I have a simple regression model (y = param1*x1 + param2*x2).
When I fit the model to my data, I find two good solutions:
Solution A, params=(2,7), is best on the training set with RMSE=2.5
BUT! Solution B params=(24,20) wins big on the validation set, when I do cross validation.
solution A is sorrounded by bad solutions. So when I use solution A, the model is more sensitive to data variations.
solution B is sorrounded by OK solutions, so it’s less sensitive to changes in the data.
Is this a brand new theory I’ve just invented, that solutions with good neighbours are less overfitting? :))
Are there generic optimisation methods that would help me favour solutions B, to solution A?
The only way to obtain an rmse that has two local minima is for the residuals of model and data to be nonlinear. Since one of these, the model, is linear (in 2D), the other, i.e., the y data, must be nonlinear either with respect to the underlying tendency of the data or the noise function of that data, or both.

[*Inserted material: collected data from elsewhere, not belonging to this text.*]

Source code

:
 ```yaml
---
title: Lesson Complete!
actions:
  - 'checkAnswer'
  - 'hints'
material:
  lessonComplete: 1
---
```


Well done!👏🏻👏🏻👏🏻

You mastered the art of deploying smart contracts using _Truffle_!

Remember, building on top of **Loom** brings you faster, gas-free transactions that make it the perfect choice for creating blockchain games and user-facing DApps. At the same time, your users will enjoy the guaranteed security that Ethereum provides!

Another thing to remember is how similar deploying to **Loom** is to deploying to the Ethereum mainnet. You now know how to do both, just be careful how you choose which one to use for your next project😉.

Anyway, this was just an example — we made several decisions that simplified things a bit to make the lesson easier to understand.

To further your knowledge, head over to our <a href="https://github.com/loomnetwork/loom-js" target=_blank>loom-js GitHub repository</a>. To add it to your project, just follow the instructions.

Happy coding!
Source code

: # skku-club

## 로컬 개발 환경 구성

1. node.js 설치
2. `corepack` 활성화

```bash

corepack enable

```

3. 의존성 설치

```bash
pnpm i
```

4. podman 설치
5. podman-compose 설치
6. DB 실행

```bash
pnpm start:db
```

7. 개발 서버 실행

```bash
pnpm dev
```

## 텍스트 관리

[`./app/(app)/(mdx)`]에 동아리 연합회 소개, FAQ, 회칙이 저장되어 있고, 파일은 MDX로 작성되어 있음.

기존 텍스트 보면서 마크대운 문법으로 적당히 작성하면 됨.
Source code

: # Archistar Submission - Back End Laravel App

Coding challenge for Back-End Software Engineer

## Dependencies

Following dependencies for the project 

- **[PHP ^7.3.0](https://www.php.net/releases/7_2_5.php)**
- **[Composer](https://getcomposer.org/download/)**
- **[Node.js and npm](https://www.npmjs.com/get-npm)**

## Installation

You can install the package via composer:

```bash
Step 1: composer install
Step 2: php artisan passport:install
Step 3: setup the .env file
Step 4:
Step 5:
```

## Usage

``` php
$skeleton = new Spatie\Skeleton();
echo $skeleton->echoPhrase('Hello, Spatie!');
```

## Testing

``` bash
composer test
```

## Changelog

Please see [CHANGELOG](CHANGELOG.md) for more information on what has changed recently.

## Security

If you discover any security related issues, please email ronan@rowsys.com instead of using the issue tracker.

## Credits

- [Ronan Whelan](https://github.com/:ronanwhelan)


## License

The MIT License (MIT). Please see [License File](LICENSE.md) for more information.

Therefore, a better model, a nonlinear one, would be the starting point for investigating the data. Moreover, without knowing something more about the data, one cannot say what regression method should be used with any certainty. I can offer that Tikhonov regularization, or related ridge regression, would be a good way to address the OP question. However, what smoothing factor should be used would depend on what one is trying to obtain by modelling. The assumption here appears to be that the least rmse makes the best model as we do not have a regression goal (other than OLS which is THE “go to” default method most often used to when a physically defined regression target is not even conceptualized).
So, what is the purpose of performing this regression, please? Without defining that purpose, there is no regression goal or target and we are just finding a regression for cosmetic purposes.